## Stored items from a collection
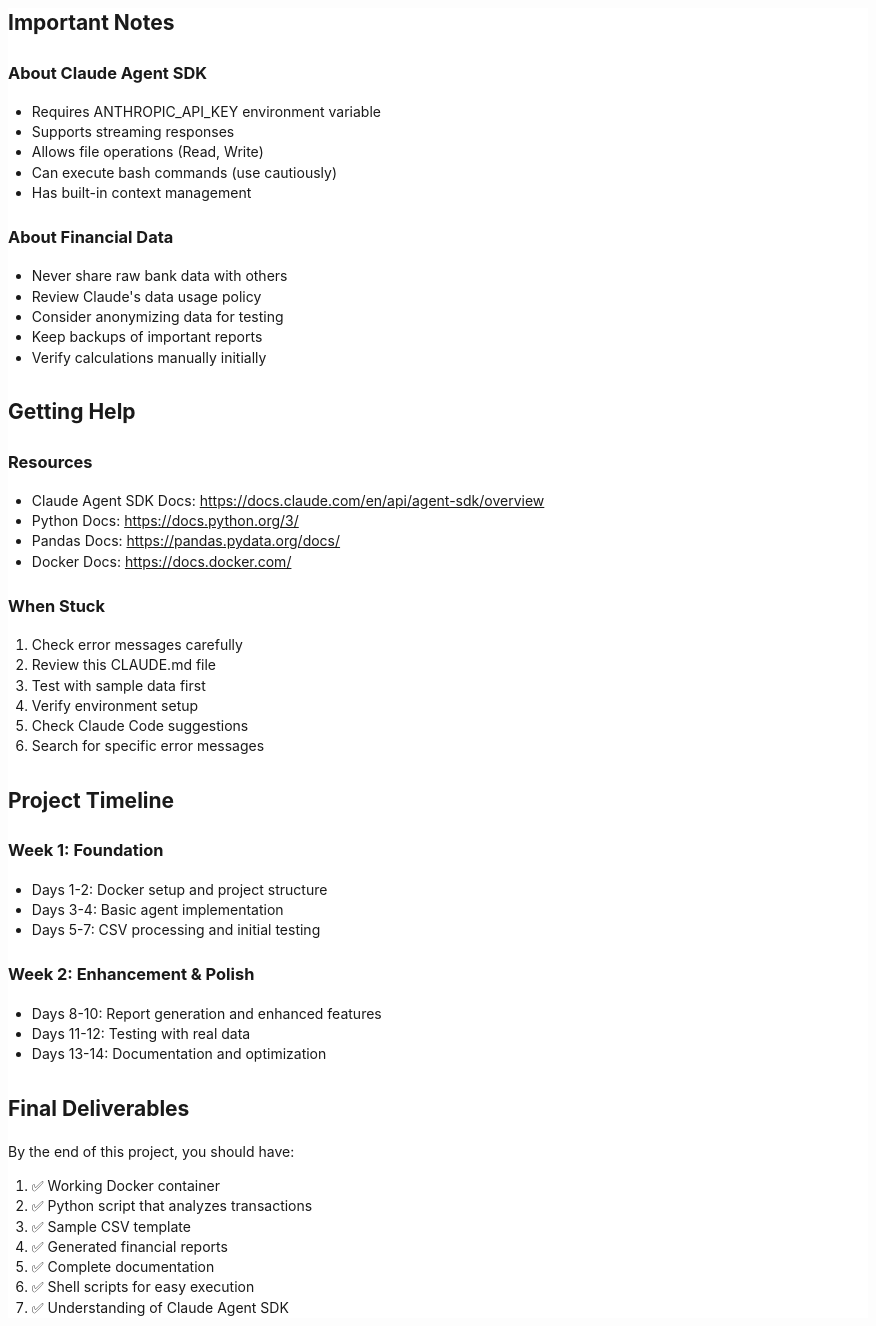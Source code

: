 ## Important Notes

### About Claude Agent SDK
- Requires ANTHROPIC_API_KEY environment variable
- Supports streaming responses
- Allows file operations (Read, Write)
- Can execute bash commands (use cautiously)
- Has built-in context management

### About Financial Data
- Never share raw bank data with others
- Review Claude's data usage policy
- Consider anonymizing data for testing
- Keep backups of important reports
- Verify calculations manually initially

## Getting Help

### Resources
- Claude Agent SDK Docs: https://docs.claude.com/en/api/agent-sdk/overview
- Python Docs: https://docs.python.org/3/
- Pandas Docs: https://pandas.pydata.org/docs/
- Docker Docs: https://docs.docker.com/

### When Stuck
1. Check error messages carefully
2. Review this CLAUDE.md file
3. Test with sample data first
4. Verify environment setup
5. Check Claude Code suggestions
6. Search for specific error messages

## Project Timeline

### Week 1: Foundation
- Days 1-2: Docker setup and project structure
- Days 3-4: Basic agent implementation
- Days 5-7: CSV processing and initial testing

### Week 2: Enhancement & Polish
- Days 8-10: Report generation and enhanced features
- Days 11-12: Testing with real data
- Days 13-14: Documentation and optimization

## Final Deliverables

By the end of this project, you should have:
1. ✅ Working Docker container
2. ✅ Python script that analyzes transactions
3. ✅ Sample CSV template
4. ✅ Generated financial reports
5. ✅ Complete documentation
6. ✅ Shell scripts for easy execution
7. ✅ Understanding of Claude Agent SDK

## Work task
Could you set down, word for word, only the lines above from the line with "- Never share raw bank data with others" to the line with "4. Verify environment setup", including both?

## Output for this task
- Never share raw bank data with others
- Review Claude's data usage policy
- Consider anonymizing data for testing
- Keep backups of important reports
- Verify calculations manually initially

## Getting Help

### Resources
- Claude Agent SDK Docs: https://docs.claude.com/en/api/agent-sdk/overview
- Python Docs: https://docs.python.org/3/
- Pandas Docs: https://pandas.pydata.org/docs/
- Docker Docs: https://docs.docker.com/

### When Stuck
1. Check error messages carefully
2. Review this CLAUDE.md file
3. Test with sample data first
4. Verify environment setup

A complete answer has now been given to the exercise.